Roberto Campos Neto, ex-presidente do Banco Central, não compareceu à Comissão Parlamentar de Inquérito (CPI) do Crime Organizado no Senado nesta quarta-feira (8), marcando a terceira ausência em depoimentos solicitados.
Neto, convocado como testemunha qualificada devido ao seu conhecimento técnico, teve sua presença justificada por seus advogados como uma violação a uma decisão do Supremo Tribunal Federal (STF). A comissão buscava ouvir o economista, que liderou o BC entre 2019 e 2024, para auxiliar nas investigações sobre a atuação e expansão de facções criminosas no Brasil.

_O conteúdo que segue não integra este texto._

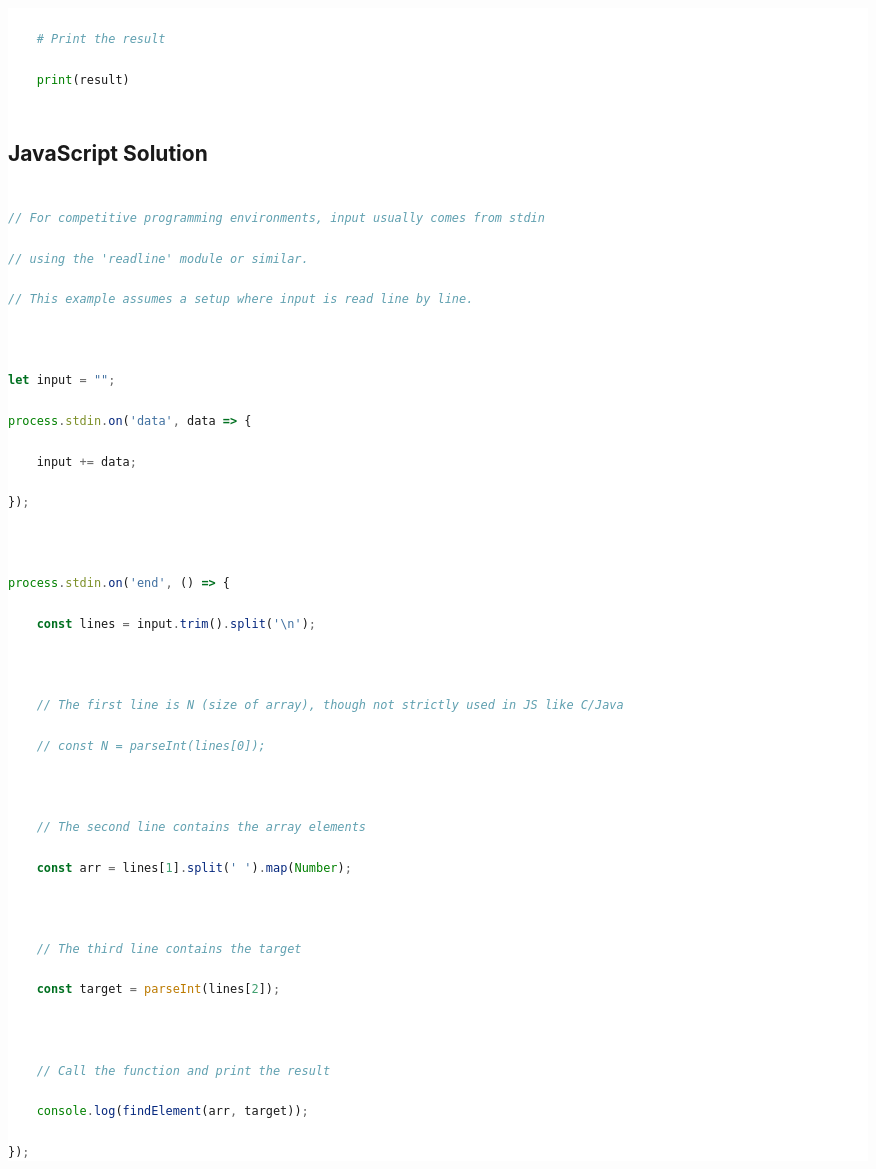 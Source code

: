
 ```python

    # Print the result

    print(result)



```



## JavaScript Solution

```javascript

// For competitive programming environments, input usually comes from stdin

// using the 'readline' module or similar.

// This example assumes a setup where input is read line by line.



let input = "";

process.stdin.on('data', data => {

    input += data;

});



process.stdin.on('end', () => {

    const lines = input.trim().split('\n');



    // The first line is N (size of array), though not strictly used in JS like C/Java

    // const N = parseInt(lines[0]); 



    // The second line contains the array elements

    const arr = lines[1].split(' ').map(Number);



    // The third line contains the target

    const target = parseInt(lines[2]);



    // Call the function and print the result

    console.log(findElement(arr, target));

});


```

A primeira tentativa de ouvir Campos Neto ocorreu em 3 de março, quando um ministro do STF converteu a convocação em um convite facultativo. Posteriormente, em 31 de março, a CPI insistiu em um novo convite, que foi recusado. Diante da recusa, a comissão aprovou uma nova convocação, desta vez obrigatória, para a reunião desta quarta-feira, onde o atual presidente do Banco Central, Gabriel Galípolo, está prestando depoimento.
Com a proximidade do fim dos trabalhos da CPI, previsto para 14 de abril, e a decisão do presidente do Senado, Davi Alcolumbre, de não prorrogar o prazo, os membros da comissão analisam as próximas medidas a serem tomadas em relação à ausência de Campos Neto.